Data items:
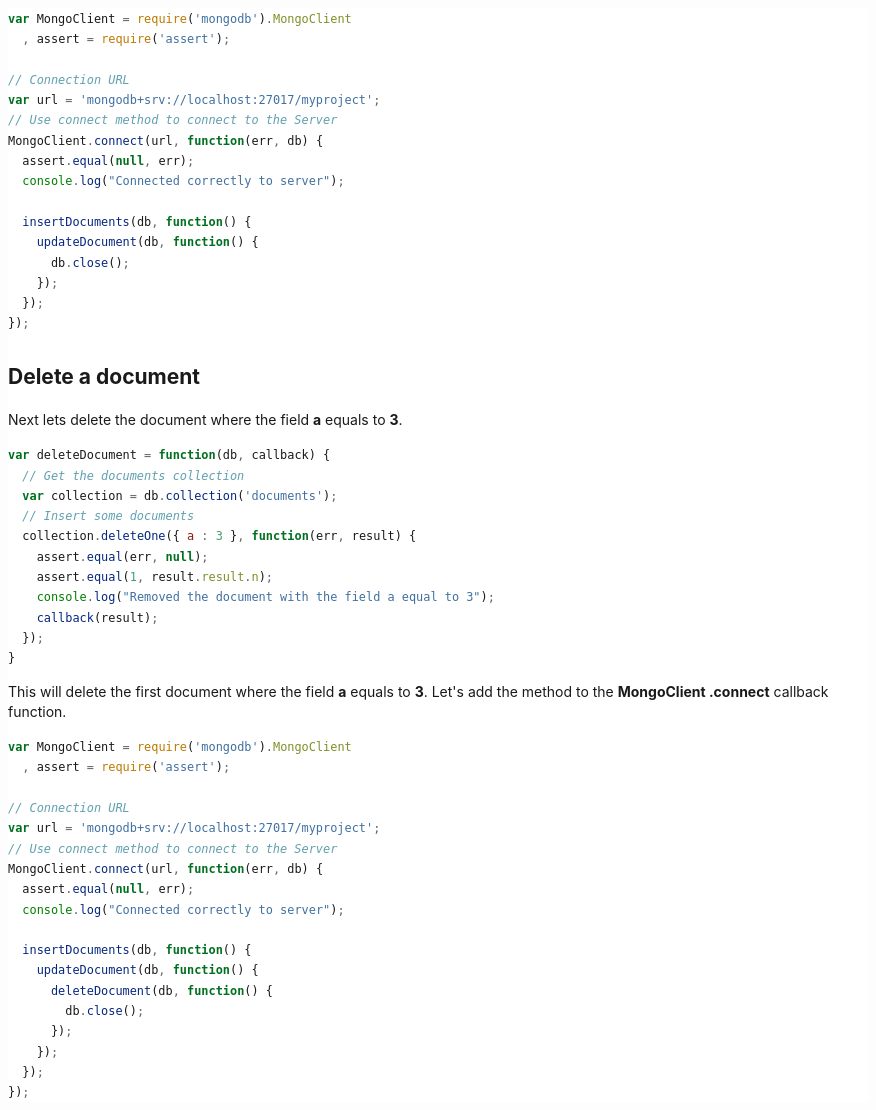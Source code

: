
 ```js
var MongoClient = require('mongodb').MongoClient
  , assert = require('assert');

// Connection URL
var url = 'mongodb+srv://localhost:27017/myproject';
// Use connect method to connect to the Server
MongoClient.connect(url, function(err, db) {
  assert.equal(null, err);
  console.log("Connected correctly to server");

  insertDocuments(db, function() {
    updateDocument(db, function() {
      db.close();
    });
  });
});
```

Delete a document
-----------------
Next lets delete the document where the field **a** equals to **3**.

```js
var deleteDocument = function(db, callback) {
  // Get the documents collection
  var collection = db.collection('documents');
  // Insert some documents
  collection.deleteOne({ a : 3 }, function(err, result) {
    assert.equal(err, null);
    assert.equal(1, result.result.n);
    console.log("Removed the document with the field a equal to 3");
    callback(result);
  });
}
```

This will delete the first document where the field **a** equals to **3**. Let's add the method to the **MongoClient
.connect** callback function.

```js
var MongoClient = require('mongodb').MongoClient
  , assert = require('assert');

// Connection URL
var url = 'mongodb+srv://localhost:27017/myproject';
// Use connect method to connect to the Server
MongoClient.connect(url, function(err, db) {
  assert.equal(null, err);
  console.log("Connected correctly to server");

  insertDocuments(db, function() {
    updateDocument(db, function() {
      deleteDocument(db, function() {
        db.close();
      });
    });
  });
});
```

--

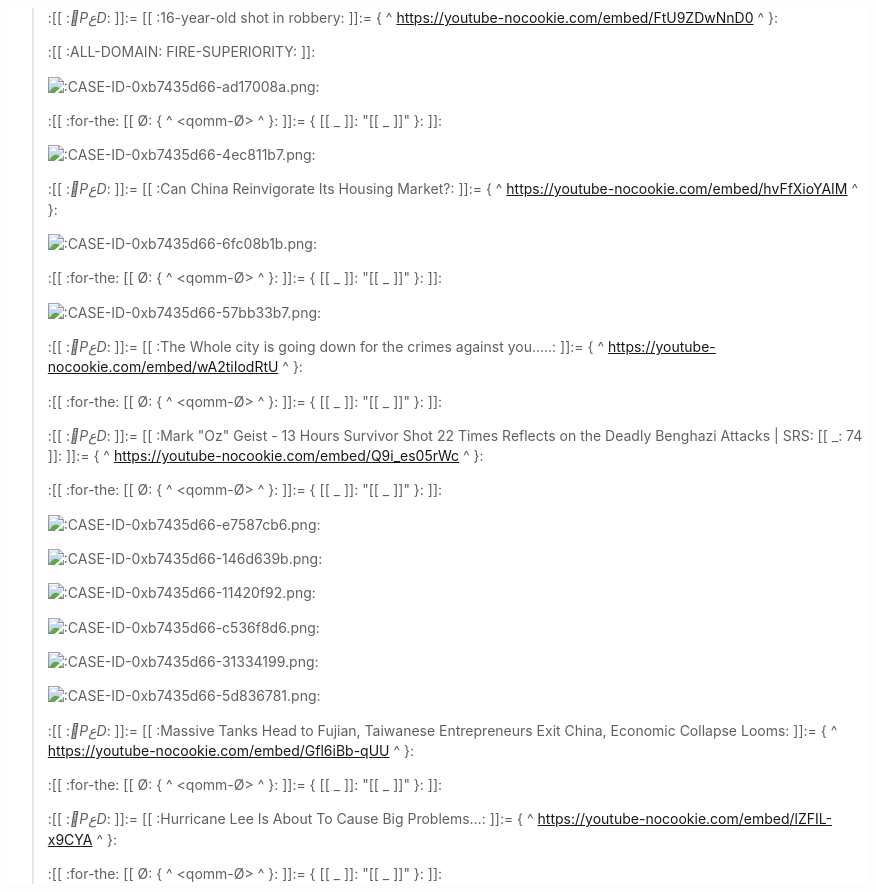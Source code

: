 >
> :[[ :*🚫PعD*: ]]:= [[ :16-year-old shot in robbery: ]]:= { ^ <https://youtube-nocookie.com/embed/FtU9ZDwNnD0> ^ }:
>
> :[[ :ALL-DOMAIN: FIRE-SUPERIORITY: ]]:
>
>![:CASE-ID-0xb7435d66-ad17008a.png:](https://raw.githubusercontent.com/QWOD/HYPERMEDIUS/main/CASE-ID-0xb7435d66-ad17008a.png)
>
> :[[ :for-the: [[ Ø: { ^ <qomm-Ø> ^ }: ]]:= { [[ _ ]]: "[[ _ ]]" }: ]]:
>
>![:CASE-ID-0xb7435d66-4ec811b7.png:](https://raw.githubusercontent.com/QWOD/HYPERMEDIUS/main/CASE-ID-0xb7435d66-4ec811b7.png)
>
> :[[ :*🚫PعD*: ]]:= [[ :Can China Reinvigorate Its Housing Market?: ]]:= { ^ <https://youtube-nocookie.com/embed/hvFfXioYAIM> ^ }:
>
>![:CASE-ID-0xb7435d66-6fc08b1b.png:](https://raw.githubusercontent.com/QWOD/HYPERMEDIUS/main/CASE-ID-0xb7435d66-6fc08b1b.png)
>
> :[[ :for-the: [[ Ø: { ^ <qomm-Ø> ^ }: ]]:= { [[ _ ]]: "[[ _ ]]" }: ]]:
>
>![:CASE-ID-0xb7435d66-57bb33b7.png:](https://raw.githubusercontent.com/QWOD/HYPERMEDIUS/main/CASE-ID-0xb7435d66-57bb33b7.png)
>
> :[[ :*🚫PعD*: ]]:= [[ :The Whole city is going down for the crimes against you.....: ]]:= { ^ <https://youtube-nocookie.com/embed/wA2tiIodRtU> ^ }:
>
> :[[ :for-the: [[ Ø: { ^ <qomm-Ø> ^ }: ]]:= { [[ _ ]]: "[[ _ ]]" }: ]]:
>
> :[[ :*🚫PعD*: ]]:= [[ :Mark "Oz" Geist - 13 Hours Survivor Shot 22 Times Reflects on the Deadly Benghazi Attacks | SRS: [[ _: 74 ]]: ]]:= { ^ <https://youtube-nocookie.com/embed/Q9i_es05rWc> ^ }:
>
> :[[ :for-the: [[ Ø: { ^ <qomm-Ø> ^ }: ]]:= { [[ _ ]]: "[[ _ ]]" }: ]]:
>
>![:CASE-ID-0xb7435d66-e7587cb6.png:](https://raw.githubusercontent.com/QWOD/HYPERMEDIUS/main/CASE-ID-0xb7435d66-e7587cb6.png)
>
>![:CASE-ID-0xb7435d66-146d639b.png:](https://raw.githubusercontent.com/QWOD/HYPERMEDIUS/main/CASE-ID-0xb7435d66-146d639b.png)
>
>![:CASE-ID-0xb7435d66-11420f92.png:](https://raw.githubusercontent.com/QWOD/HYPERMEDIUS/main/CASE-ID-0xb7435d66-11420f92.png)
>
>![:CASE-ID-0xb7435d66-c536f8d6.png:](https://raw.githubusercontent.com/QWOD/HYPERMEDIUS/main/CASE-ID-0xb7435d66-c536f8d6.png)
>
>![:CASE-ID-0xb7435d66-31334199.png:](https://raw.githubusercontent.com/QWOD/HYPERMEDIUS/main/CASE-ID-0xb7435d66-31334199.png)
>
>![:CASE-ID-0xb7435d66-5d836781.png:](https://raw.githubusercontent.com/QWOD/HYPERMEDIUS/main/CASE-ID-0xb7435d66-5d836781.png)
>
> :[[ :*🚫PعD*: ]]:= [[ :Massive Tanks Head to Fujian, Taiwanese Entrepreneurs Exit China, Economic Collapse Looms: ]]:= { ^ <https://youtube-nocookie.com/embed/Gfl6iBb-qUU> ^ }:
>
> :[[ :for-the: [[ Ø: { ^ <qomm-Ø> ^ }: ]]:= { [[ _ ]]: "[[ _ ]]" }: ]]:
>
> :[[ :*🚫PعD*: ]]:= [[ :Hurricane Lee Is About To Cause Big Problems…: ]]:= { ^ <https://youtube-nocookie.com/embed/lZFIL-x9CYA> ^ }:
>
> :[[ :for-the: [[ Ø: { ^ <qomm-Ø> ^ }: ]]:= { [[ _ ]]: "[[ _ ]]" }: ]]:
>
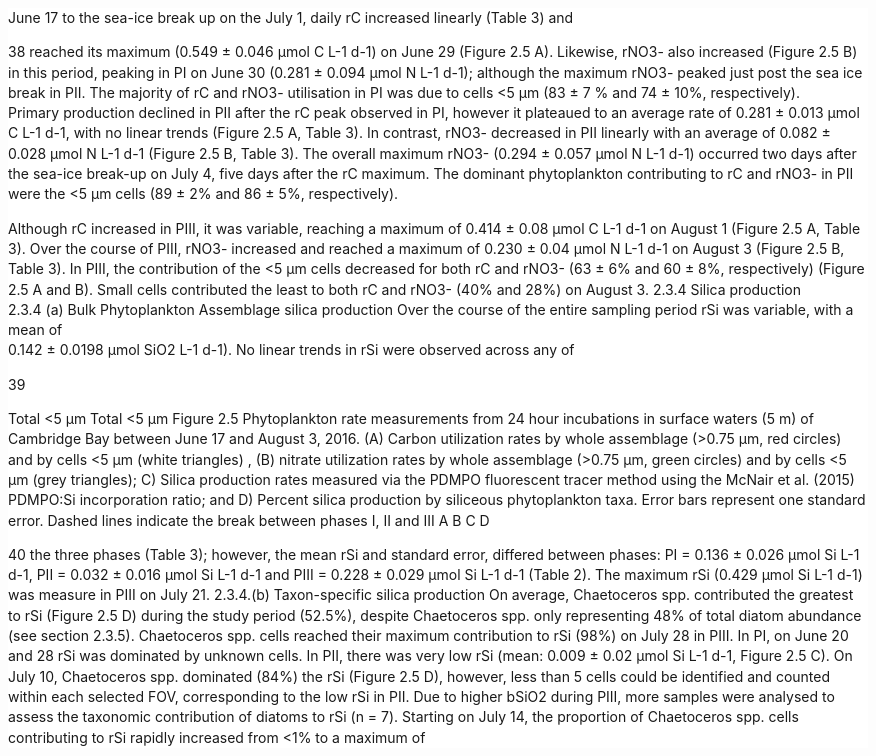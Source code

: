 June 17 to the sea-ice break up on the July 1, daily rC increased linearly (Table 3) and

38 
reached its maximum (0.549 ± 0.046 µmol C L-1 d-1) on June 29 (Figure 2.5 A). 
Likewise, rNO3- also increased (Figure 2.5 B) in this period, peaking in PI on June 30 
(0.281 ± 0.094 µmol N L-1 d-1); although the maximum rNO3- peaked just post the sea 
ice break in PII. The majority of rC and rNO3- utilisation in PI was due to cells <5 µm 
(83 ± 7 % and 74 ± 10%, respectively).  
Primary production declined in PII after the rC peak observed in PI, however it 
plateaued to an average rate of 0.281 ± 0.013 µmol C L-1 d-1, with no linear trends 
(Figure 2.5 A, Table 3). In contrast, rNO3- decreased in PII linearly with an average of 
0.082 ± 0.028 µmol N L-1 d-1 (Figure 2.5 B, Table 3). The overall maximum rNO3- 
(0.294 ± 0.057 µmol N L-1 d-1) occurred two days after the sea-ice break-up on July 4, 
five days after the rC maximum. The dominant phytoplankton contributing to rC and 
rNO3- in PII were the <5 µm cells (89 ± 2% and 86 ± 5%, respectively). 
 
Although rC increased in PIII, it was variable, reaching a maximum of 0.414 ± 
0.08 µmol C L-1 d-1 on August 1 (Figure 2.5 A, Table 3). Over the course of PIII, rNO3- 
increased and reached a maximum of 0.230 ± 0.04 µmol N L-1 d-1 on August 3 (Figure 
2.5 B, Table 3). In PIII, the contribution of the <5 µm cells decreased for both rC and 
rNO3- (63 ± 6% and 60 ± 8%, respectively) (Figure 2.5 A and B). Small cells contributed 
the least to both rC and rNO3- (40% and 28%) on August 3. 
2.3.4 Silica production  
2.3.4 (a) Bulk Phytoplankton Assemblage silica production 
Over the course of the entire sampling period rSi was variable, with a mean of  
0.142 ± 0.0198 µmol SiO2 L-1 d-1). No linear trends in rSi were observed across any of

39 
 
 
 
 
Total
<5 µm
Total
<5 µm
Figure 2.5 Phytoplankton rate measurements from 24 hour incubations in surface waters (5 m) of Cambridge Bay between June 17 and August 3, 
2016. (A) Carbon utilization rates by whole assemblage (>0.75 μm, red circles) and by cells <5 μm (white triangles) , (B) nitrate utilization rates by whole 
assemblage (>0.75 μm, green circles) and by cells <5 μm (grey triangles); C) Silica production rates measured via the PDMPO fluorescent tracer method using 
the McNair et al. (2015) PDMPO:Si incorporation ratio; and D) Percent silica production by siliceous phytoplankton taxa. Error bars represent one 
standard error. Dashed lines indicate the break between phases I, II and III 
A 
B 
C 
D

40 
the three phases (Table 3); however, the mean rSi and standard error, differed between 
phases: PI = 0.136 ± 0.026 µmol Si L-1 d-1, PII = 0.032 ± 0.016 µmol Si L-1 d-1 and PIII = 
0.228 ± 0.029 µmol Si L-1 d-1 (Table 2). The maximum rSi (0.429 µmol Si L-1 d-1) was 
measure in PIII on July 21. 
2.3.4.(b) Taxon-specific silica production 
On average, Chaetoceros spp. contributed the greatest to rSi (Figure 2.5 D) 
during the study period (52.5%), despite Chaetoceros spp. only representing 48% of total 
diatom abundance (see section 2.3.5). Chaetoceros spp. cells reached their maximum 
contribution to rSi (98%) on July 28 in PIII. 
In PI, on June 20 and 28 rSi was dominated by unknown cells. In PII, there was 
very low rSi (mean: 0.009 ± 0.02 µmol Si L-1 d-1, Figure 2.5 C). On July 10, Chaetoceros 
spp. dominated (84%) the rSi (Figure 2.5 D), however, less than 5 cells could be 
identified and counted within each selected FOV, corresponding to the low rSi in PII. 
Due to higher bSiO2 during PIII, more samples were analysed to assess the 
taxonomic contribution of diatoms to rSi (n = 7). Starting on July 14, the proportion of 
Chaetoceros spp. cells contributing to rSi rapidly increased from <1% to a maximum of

--

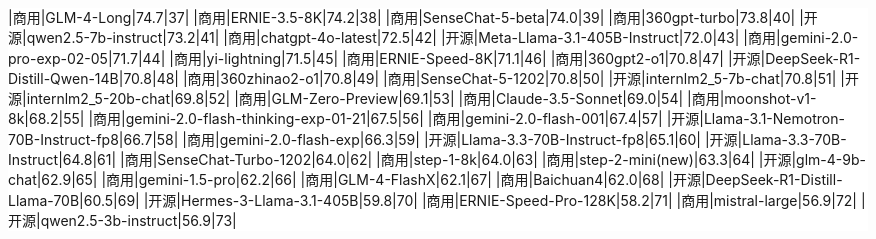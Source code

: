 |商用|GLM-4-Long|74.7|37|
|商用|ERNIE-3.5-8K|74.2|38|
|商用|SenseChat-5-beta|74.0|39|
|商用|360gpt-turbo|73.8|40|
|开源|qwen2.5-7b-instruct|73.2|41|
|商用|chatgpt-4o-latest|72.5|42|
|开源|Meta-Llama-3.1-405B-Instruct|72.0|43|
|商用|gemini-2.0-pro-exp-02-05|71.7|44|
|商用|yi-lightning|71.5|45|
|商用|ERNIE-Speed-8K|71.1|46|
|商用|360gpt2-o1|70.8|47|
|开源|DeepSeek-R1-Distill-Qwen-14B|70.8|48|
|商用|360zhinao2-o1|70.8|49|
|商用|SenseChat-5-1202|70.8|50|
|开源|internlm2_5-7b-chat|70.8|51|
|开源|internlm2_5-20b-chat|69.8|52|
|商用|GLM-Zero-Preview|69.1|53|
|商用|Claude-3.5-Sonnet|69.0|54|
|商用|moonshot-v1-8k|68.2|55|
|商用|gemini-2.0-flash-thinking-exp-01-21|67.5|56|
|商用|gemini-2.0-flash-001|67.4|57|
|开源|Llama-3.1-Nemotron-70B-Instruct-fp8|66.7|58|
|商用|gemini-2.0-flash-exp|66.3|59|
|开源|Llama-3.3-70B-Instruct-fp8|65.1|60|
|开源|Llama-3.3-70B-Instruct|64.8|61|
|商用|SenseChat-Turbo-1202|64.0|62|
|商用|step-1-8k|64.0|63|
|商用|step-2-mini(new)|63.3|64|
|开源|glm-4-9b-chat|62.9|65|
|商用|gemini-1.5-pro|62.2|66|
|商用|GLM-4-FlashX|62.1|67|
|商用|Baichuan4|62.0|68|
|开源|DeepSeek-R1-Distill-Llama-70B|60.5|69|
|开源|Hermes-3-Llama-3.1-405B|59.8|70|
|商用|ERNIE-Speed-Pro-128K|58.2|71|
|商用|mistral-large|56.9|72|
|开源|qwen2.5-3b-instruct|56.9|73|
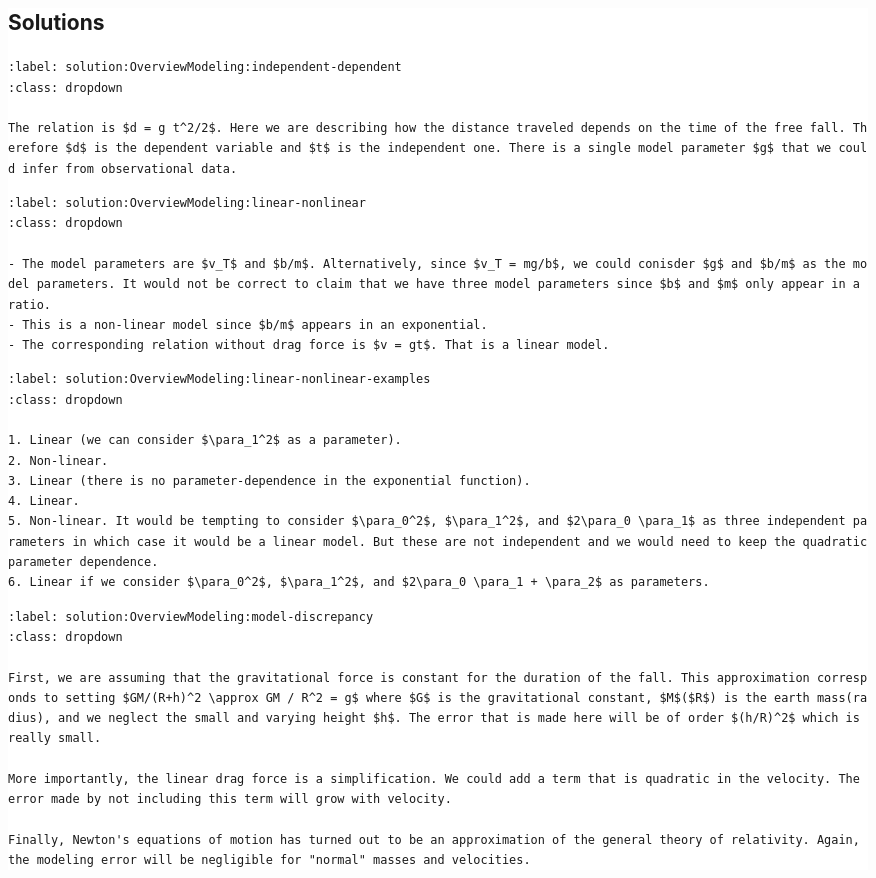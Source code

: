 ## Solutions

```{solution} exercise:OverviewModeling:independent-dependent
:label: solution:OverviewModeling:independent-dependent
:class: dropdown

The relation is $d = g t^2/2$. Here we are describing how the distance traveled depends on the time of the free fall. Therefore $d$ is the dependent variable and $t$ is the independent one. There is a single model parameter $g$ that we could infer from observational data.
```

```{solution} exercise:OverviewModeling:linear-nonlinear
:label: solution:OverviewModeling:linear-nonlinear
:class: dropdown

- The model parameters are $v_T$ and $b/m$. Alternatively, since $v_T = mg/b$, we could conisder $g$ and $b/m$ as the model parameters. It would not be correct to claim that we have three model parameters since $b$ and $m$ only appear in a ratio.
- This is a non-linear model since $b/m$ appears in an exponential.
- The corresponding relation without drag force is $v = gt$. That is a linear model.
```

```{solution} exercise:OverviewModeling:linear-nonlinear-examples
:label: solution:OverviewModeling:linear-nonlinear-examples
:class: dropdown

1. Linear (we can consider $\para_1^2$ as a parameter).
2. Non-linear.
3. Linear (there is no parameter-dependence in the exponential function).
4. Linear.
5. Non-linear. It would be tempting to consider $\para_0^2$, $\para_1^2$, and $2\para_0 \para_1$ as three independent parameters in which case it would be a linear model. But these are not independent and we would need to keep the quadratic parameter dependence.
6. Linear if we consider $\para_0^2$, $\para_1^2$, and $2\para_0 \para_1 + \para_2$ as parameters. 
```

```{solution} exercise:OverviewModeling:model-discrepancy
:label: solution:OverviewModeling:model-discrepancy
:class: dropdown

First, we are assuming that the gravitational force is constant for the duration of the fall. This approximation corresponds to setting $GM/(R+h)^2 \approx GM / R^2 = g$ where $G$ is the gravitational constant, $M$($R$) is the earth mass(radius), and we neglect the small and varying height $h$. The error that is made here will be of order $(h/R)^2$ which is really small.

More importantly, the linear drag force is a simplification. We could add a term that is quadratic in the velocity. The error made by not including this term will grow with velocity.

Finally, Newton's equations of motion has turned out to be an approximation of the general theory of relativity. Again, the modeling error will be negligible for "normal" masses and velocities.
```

**Problem to work on:**
Pick out and copy the lines of the entries that hold the string "during".

**Output for this task:**
during the study period (52.5%), despite Chaetoceros spp. only representing 48% of total 
Due to higher bSiO2 during PIII, more samples were analysed to assess the 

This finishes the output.